Dalam forum Organisasi Perdagangan Dunia (WTO), China menilai langkah tersebut tidak hanya melanggar aturan perdagangan internasional, tetapi juga berpotensi memicu resesi global.
Seperti dikutip dari
CNA pada Rabu 19 Februari 2025, China menjadi salah satu negara yang terkena dampak langsung dari kebijakan proteksionisme AS setelah Trump kembali menjabat sebagai presiden. Tak lama setelah dilantik, ia menerapkan tarif impor tambahan sebesar 10 persen terhadap China.
Selain itu, Trump juga menandatangani Instruksi Presiden yang memberlakukan tarif 25 persen untuk impor baja dan aluminium yang mulai berlaku pada 12 Maret. Kebijakan serupa kemudian diterapkan pada mobil impor baru, yang akan efektif per 2 April.

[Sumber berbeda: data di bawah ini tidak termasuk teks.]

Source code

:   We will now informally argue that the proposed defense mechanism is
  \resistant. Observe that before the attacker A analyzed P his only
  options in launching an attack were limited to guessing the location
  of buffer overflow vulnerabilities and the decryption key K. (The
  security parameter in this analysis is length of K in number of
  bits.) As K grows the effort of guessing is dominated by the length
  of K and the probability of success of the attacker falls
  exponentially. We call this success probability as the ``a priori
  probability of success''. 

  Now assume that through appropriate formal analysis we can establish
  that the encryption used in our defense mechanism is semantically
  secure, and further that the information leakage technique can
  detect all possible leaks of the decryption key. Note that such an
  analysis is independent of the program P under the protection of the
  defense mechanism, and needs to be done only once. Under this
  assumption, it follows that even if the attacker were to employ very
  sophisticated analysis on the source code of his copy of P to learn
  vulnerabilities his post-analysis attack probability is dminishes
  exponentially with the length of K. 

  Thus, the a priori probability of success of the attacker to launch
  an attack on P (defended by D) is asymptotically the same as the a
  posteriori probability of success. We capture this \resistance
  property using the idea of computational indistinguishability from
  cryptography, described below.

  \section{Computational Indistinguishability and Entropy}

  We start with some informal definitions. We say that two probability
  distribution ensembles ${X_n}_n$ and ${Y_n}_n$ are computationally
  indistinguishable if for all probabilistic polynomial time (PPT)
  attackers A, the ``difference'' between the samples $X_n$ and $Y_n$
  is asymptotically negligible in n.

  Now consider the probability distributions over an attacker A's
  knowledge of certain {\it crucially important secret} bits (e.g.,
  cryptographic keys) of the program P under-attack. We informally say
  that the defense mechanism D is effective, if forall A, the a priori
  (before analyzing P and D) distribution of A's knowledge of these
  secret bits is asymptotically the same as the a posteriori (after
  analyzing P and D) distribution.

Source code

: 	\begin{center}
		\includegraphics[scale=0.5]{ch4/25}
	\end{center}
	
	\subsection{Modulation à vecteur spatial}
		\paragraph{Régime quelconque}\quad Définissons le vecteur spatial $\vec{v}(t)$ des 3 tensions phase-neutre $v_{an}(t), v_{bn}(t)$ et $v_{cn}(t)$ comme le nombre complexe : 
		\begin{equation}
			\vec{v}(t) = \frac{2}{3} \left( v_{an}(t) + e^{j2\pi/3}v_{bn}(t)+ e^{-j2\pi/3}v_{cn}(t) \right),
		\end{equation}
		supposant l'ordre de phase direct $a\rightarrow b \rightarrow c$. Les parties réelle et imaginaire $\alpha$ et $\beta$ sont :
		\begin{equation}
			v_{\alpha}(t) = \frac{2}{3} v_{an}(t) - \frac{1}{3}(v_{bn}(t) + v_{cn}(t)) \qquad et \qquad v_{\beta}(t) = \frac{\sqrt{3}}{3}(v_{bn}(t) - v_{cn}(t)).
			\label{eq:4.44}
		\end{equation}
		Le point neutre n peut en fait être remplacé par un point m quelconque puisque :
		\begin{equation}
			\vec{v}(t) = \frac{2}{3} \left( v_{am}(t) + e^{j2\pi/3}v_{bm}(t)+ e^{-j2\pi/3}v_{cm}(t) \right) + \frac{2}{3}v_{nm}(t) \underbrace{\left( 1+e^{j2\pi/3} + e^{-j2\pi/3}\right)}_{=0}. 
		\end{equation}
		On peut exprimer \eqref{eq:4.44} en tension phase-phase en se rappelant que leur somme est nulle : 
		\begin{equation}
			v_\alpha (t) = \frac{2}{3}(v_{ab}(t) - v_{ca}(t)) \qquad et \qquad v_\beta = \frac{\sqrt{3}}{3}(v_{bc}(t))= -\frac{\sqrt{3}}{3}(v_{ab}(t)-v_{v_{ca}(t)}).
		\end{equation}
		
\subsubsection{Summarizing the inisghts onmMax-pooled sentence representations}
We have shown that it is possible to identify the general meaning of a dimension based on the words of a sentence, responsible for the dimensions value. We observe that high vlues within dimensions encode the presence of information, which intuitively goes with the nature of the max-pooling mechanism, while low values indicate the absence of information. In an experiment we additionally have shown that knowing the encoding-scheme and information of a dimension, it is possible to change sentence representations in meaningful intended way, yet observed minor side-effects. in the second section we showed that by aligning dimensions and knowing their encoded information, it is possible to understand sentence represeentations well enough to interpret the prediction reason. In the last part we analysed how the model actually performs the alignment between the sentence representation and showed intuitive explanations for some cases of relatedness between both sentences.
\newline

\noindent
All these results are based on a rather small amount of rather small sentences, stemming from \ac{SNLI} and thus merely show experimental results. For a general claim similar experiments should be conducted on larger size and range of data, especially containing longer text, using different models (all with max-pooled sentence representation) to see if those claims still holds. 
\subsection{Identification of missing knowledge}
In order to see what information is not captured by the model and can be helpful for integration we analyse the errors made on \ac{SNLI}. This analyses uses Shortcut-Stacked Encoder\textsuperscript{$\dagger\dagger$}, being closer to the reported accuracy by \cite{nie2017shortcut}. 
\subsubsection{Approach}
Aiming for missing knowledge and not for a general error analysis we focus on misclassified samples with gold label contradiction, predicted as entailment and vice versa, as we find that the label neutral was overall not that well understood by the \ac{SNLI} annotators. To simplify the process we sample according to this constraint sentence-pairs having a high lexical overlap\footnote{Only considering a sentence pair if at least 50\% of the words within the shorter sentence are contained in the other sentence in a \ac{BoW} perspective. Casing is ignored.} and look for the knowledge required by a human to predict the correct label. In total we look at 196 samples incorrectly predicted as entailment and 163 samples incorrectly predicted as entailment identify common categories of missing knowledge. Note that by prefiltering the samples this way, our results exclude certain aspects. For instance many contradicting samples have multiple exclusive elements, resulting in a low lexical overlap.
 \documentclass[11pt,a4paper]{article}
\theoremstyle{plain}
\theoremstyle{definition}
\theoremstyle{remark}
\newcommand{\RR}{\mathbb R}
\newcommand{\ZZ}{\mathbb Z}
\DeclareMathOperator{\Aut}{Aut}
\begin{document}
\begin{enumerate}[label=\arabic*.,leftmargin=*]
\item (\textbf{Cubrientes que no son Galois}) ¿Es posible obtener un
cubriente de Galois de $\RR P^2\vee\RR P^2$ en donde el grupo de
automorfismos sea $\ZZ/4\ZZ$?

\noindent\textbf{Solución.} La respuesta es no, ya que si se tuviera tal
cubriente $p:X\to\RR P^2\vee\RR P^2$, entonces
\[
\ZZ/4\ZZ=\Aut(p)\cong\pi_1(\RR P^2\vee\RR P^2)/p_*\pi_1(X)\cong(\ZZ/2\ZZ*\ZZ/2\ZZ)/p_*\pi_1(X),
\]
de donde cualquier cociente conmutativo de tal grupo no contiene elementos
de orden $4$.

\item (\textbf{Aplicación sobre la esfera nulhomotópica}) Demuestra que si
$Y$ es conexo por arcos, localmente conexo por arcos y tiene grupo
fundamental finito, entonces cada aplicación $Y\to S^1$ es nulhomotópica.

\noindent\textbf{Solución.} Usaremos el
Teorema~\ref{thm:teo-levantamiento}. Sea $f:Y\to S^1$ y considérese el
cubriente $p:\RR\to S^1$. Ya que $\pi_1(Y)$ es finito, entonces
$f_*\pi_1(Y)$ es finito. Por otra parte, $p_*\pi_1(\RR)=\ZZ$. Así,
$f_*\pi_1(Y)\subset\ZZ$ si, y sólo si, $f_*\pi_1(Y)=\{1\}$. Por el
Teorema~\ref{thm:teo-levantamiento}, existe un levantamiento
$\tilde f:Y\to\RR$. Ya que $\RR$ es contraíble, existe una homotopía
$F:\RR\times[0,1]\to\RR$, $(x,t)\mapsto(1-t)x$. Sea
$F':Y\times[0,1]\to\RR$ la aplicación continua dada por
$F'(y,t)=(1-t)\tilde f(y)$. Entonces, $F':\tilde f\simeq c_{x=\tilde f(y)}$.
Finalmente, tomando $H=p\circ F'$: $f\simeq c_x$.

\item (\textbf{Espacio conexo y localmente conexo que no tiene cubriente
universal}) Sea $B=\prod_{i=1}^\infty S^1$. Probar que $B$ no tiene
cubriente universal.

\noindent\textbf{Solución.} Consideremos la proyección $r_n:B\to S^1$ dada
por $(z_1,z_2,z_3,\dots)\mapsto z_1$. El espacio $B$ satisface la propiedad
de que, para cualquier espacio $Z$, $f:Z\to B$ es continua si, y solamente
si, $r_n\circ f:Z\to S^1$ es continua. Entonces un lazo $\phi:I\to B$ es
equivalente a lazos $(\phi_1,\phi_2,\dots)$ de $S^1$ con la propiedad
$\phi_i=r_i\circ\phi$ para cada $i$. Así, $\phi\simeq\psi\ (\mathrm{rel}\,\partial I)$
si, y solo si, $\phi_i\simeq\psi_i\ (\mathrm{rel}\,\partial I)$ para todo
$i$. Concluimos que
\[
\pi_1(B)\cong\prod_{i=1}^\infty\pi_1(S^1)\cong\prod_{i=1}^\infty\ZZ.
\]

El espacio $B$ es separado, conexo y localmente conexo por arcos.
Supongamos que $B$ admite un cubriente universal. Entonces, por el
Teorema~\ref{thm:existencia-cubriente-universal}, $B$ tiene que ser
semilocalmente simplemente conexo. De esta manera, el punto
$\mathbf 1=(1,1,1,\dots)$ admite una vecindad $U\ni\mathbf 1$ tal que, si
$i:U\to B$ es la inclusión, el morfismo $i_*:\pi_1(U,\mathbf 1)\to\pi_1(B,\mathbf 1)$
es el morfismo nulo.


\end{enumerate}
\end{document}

Duta Besar China untuk WTO, Li Chenggang, menyatakan bahwa dunia saat ini menghadapi gelombang kebijakan tarif yang mengejutkan dan berisiko tinggi.
"Tarif-tarif ini menciptakan ketidakpastian ekonomi, mengguncang perdagangan global, serta meningkatkan risiko inflasi domestik, distorsi pasar, atau bahkan resesi global," ujarnya.
China menilai kebijakan AS yang menargetkan negara-negara mitra dagang dengan surplus perdagangan melanggar aturan WTO dan menciptakan ketidakstabilan ekonomi global. Selain China, Trump juga sempat merencanakan tarif tambahan sebesar 25 persen untuk impor dari Kanada dan Meksiko, meskipun akhirnya ditunda setelah kedua negara itu menyepakati tuntutan Washington terkait isu imigran ilegal dan peredaran narkoba.
Namun, kebijakan serupa tetap diberlakukan terhadap China. Sebagai respons, Beijing membalas dengan mengenakan tarif impor terhadap komoditas batu bara dan gas alam cair (LNG) dari AS.
Li menegaskan bahwa kebijakan tarif AS bersifat sepihak dan sewenang-wenang. Ia mendesak Washington untuk segera membatalkan kebijakan tersebut serta mengedepankan dialog berbasis prinsip kesetaraan, saling menghormati, dan keuntungan bersama.